* **Work to be completed**
Your answer must consist of every line from the data below that includes the word "conduit".

[Items from a data source]
/---
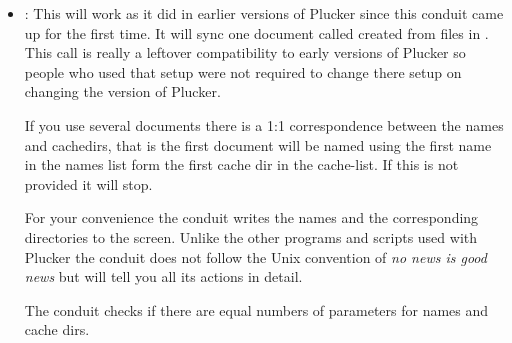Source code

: \begin{itemize}

  \item {}: This will work as it did in earlier versions
  of Plucker since this conduit came up for the first time. It will
  sync one document called  created from files in
  . This call is really a leftover compatibility to 
  early versions of Plucker so people who used that setup were not 
  required to change there setup on changing the version of Plucker.


  \note{} If you use several documents there is a 1:1 correspondence
  between the names and cachedirs, that is the first document will be
  named using the first name in the names list form the first cache dir
  in the cache-list. If this is not provided it will stop.

  For your convenience the conduit writes the names and the
  corresponding directories to the screen. Unlike the other programs
  and scripts used with Plucker the conduit does not follow the
  Unix convention of \emph{no news is good news} but will tell you
  all its actions in detail. 

  \note{} The conduit checks if there are equal numbers of parameters
  for names and cache dirs.



\end{itemize}
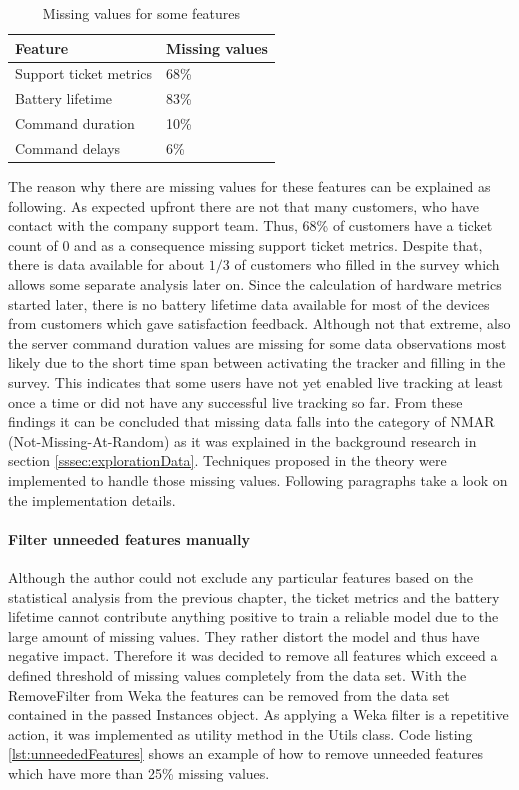 \begin{table}[]
	\centering
	\begin{tabular}{|l|l|}
		\hline
		\textbf{Feature}         & \textbf{Missing values} \\ \hline
		Support ticket metrics   & 68\%                    \\ \hline
		Battery lifetime & 83\%                    \\ \hline
		Command duration         & 10\%                    \\ \hline
		Command delays           & 6\%                     \\ \hline
	\end{tabular}
	\caption{Missing values for some features}
	\label{tab:preprocessingStatistics}
\end{table}

The reason why there are missing values for these features can be explained as following. As expected upfront there are not that many customers, who have contact with the company support team. Thus, 68\% of customers have a ticket count of 0 and as a consequence missing support ticket metrics. Despite that, there is data available for about $1/3$ of customers who filled in the survey which allows some separate analysis later on. Since the calculation of hardware metrics started later, there is no battery lifetime data available for most of the devices from customers which gave satisfaction feedback. Although not that extreme, also the server command duration values are missing for some data observations most likely due to the short time span between activating the tracker and filling in the survey. This indicates that some users have not yet enabled live tracking at least once a time or did not have any successful live tracking so far. From these findings it can be concluded that missing data falls into the category of NMAR (Not-Missing-At-Random) as it was explained in the background research in section \ref{sssec:explorationData}. Techniques proposed in the theory were implemented to handle those missing values. Following paragraphs take a look on the implementation details. 

\paragraph{Filter unneeded features manually}
Although the author could not exclude any particular features based on the statistical analysis from the previous chapter, the ticket metrics and the battery lifetime cannot contribute anything positive to train a reliable model due to the large amount of missing values. They rather distort the model and thus have negative impact. Therefore it was decided to remove all features which exceed a defined threshold of missing values completely from the data set. With the RemoveFilter from Weka the features can be removed from the data set contained in the passed Instances object. As applying a Weka filter is a repetitive action, it was implemented as utility method in the Utils class. Code listing \ref{lst:unneededFeatures} shows an example of how to remove unneeded features which have more than 25\% missing values.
\---
* **Result below**
  of Plucker since this conduit came up for the first time. It will
  For your convenience the conduit writes the names and the
  and scripts used with Plucker the conduit does not follow the
  \note{} The conduit checks if there are equal numbers of parameters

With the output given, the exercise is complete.